▶ Problem
Retype exactly the lines from the line with "## Code of Conduct" to the end of the data, keeping both boundary lines.

[[ Record extracts, beginning ]]

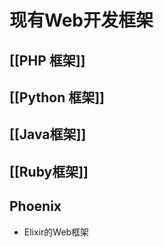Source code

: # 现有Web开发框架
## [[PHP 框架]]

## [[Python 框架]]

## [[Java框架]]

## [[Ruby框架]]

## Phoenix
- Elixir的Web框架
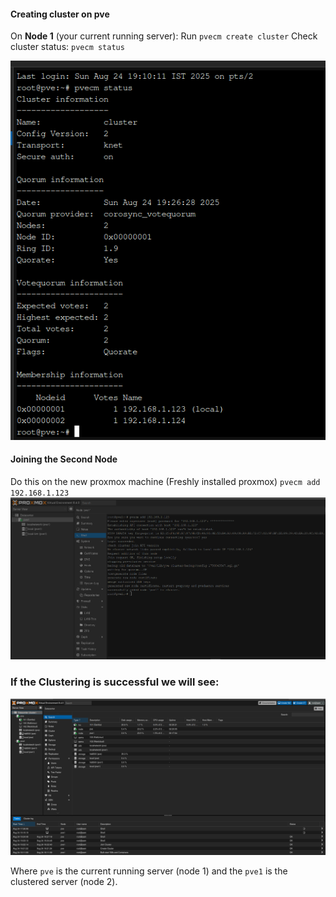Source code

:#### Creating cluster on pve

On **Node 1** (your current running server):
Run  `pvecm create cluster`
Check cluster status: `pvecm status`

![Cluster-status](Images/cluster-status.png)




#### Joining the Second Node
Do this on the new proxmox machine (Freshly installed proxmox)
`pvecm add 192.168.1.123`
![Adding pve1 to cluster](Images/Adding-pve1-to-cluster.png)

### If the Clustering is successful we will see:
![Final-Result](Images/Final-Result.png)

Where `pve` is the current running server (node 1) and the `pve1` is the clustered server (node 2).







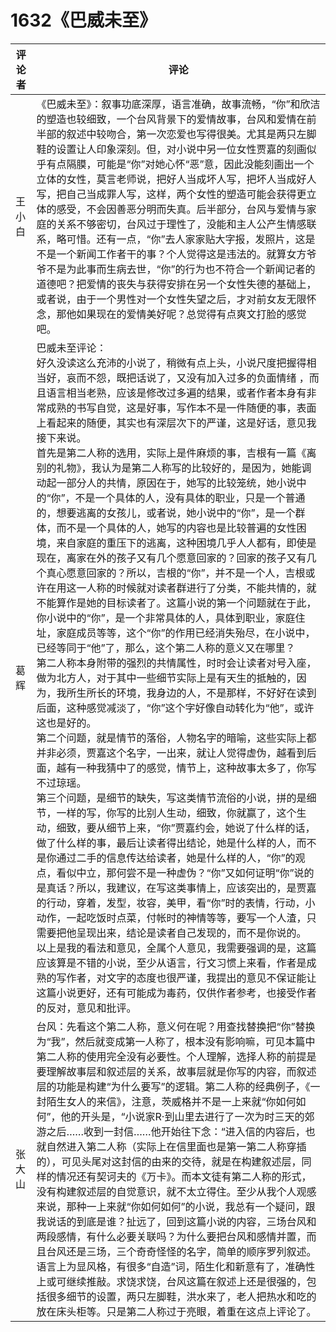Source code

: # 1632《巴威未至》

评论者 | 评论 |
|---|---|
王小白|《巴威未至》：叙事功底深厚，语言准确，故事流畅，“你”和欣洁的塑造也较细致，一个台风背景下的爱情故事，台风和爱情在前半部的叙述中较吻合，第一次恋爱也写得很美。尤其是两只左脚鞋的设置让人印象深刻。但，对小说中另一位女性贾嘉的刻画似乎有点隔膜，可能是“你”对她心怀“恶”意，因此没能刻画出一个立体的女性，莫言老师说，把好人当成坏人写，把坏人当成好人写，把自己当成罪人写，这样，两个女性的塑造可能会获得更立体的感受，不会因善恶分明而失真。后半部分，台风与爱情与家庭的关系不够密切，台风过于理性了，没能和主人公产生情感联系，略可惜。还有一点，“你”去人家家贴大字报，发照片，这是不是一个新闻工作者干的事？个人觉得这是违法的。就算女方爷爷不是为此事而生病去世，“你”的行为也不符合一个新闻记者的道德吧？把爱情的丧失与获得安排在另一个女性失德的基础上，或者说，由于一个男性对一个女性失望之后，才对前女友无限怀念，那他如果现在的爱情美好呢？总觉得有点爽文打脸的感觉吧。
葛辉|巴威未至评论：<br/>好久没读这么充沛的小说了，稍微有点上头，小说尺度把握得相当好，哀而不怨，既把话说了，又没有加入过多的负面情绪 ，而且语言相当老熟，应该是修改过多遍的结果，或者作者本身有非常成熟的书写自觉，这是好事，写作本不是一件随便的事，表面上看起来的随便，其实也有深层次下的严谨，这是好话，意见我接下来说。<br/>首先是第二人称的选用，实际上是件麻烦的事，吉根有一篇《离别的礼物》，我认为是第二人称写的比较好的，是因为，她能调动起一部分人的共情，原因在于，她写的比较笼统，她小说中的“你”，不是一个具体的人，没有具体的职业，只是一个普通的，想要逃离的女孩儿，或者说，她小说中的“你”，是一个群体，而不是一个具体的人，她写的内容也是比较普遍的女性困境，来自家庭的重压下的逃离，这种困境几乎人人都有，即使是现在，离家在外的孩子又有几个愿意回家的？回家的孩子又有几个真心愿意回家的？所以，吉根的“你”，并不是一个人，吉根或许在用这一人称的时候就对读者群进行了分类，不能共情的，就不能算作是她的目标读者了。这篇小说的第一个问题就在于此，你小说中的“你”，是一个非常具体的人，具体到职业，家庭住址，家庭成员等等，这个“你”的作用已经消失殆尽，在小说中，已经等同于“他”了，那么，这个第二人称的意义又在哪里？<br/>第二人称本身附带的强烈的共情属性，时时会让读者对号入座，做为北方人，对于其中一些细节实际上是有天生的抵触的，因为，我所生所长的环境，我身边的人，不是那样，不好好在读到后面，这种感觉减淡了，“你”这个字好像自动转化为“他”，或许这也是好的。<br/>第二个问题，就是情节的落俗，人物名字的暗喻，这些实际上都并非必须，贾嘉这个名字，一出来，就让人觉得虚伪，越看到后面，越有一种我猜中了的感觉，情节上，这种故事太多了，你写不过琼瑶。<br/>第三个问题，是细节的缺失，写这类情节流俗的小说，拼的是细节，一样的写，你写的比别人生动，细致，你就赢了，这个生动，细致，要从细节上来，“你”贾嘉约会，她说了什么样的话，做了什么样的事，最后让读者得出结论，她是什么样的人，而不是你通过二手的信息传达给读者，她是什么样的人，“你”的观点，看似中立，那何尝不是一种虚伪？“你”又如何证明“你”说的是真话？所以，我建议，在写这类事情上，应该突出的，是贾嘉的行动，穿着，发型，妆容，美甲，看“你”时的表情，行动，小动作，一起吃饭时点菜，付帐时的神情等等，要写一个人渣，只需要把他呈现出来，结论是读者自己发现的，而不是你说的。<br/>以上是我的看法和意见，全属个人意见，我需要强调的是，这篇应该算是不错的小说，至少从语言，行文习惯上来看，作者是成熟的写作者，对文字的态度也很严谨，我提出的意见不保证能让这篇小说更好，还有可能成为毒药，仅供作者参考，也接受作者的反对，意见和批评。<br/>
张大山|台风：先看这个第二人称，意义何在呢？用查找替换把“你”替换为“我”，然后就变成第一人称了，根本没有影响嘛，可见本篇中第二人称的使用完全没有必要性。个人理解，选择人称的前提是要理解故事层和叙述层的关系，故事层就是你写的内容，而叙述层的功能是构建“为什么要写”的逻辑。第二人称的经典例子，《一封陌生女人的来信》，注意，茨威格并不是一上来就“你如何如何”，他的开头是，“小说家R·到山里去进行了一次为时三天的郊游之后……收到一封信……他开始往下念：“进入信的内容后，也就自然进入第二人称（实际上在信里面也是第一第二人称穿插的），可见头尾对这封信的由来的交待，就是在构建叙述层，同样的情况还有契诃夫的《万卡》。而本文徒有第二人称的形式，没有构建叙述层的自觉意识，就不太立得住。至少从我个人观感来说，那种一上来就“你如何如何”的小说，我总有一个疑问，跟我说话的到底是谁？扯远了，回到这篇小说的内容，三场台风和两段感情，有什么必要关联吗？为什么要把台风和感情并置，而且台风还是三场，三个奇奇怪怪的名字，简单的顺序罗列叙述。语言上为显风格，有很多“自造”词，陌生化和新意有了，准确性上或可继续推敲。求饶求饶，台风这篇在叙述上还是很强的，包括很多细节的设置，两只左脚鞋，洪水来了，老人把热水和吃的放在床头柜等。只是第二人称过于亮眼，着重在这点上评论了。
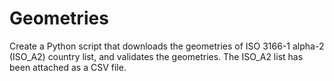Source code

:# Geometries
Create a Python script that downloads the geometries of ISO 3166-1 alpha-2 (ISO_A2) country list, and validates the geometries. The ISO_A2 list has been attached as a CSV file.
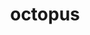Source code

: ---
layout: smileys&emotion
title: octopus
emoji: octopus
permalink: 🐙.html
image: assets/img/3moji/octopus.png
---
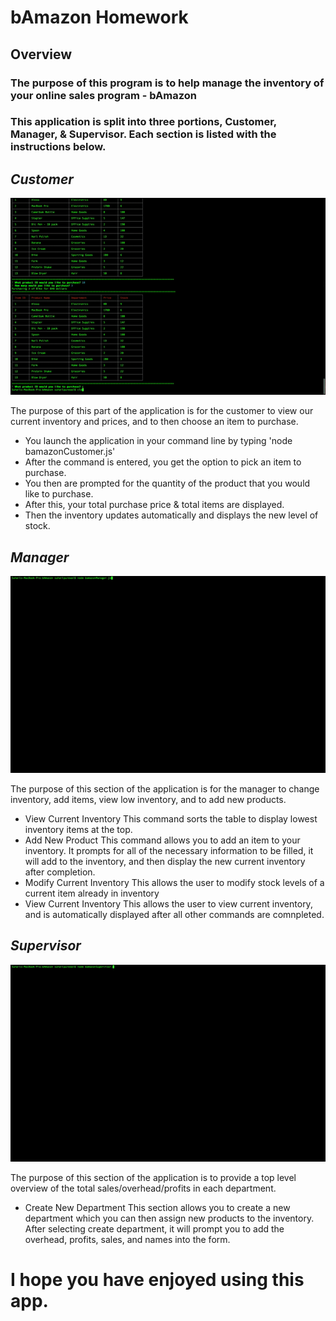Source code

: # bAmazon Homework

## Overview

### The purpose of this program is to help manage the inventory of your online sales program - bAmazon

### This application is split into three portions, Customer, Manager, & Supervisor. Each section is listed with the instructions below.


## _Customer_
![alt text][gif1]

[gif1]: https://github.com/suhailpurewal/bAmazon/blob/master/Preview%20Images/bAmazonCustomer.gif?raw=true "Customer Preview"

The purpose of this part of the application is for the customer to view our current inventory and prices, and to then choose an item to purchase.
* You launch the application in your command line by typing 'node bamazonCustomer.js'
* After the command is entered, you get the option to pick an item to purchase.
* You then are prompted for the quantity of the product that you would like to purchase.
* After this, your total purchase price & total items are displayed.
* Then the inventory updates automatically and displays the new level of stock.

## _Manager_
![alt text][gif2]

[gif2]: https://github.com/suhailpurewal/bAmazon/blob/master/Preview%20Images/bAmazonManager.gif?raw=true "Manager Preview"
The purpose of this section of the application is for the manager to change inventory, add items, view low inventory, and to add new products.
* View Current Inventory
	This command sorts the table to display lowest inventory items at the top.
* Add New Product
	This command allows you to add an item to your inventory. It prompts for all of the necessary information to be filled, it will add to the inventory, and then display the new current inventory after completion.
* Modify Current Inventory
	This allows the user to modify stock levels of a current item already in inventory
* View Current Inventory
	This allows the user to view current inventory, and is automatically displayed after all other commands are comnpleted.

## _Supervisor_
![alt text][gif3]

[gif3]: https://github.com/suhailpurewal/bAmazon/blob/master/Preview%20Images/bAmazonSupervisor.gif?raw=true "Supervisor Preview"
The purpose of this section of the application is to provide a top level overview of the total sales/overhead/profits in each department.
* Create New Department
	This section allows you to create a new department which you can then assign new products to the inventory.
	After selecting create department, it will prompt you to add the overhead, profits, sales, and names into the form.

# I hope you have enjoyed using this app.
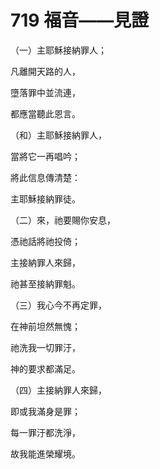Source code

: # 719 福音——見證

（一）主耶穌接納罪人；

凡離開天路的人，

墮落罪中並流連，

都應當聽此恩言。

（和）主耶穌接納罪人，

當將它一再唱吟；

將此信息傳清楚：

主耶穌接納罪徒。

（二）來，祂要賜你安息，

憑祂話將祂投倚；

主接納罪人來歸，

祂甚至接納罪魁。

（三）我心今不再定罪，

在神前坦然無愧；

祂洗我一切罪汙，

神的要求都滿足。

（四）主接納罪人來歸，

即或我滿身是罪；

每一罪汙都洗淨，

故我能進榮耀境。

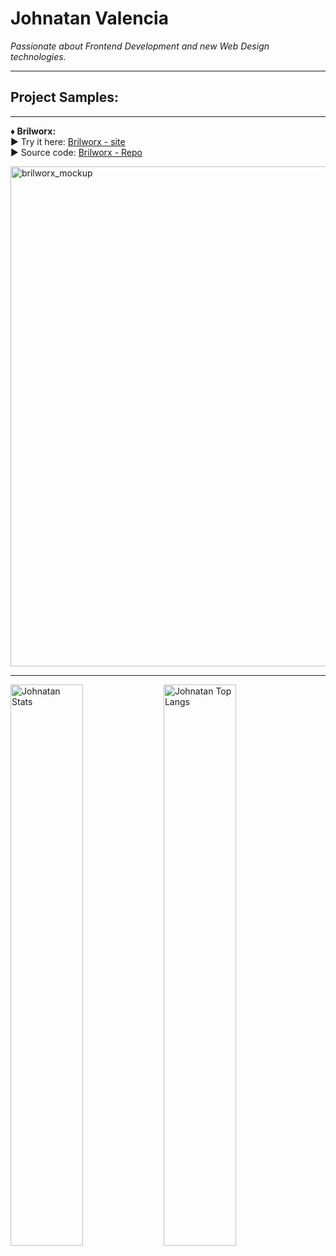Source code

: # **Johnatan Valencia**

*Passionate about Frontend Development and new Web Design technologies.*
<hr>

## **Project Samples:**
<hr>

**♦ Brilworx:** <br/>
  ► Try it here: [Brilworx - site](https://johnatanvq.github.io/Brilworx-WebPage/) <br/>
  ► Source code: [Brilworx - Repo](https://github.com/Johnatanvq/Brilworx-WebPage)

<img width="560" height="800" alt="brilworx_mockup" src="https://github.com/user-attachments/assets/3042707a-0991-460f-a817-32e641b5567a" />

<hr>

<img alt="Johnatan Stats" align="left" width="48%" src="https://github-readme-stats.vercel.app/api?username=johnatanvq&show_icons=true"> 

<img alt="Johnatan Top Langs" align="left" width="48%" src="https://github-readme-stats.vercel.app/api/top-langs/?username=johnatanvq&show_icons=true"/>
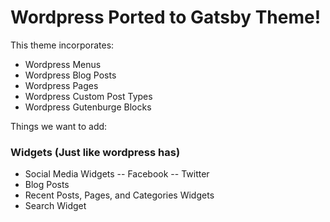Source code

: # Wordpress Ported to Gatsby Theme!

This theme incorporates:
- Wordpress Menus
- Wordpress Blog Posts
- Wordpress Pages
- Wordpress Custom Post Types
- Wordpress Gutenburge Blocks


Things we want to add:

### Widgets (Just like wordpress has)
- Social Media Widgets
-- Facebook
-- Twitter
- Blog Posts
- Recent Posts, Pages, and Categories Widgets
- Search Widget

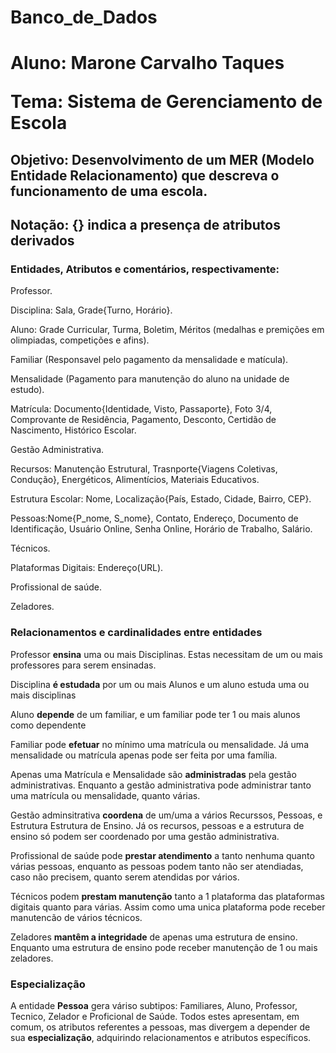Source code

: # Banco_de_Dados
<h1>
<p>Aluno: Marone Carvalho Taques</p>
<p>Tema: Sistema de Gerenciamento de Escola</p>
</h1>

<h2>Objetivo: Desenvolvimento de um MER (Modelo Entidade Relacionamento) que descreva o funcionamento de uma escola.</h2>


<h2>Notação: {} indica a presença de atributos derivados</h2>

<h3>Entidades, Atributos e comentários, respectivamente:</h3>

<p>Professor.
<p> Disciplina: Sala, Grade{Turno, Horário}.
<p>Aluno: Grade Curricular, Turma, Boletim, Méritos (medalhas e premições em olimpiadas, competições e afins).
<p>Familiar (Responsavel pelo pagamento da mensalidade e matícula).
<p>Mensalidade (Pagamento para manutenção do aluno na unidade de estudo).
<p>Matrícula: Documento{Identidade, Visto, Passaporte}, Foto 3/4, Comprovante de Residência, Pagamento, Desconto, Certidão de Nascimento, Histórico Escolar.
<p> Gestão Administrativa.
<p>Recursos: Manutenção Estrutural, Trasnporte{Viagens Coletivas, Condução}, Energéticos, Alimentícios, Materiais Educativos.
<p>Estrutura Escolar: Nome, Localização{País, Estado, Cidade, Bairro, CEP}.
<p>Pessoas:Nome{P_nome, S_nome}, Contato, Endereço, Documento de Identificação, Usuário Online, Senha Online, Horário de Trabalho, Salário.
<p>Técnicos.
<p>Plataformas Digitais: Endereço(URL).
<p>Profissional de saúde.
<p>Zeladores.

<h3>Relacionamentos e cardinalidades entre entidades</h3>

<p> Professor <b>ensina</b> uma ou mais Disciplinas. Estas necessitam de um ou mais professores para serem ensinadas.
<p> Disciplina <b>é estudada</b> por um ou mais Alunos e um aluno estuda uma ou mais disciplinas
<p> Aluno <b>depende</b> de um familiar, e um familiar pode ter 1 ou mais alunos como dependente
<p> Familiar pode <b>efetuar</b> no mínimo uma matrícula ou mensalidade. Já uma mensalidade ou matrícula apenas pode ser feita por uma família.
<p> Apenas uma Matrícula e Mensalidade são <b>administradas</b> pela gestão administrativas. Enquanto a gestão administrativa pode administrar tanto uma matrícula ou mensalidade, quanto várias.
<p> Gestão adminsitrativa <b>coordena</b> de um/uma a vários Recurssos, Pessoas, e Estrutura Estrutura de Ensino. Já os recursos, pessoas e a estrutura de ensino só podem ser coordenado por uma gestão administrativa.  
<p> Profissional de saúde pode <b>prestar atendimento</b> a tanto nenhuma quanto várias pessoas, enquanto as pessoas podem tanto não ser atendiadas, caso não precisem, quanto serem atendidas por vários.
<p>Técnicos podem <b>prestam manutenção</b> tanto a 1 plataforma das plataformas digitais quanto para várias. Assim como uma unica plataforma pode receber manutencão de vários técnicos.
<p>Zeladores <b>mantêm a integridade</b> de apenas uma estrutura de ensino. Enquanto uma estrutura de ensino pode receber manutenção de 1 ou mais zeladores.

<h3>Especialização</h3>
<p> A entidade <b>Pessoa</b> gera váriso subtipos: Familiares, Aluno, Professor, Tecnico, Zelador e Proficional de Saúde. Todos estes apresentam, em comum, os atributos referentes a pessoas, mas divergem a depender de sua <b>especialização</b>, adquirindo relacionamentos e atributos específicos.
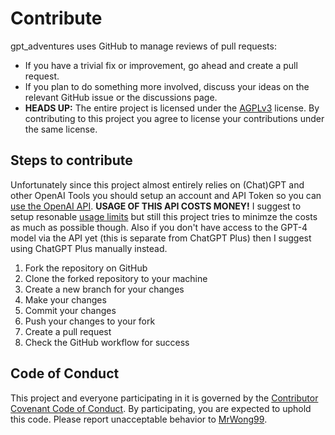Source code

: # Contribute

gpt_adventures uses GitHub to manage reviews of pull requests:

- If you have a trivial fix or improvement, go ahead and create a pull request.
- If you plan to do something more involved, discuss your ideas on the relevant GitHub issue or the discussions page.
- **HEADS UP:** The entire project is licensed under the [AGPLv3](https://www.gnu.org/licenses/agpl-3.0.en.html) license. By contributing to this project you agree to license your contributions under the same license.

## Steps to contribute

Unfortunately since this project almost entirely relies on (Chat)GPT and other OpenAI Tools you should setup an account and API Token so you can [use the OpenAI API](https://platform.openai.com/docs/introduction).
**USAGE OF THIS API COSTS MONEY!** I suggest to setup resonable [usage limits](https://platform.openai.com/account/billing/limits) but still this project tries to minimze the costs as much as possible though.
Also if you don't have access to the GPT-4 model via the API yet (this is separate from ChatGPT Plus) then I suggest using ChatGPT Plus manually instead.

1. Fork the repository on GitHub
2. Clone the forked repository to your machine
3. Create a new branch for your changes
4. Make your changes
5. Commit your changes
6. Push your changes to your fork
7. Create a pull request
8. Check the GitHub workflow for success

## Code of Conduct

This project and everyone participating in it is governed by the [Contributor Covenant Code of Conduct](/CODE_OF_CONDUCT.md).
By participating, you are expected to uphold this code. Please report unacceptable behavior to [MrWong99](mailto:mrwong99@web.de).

[[ Record extracts, end ]]

▶ Exercise result
## Code of Conduct

This project and everyone participating in it is governed by the [Contributor Covenant Code of Conduct](/CODE_OF_CONDUCT.md).
By participating, you are expected to uphold this code. Please report unacceptable behavior to [MrWong99](mailto:mrwong99@web.de).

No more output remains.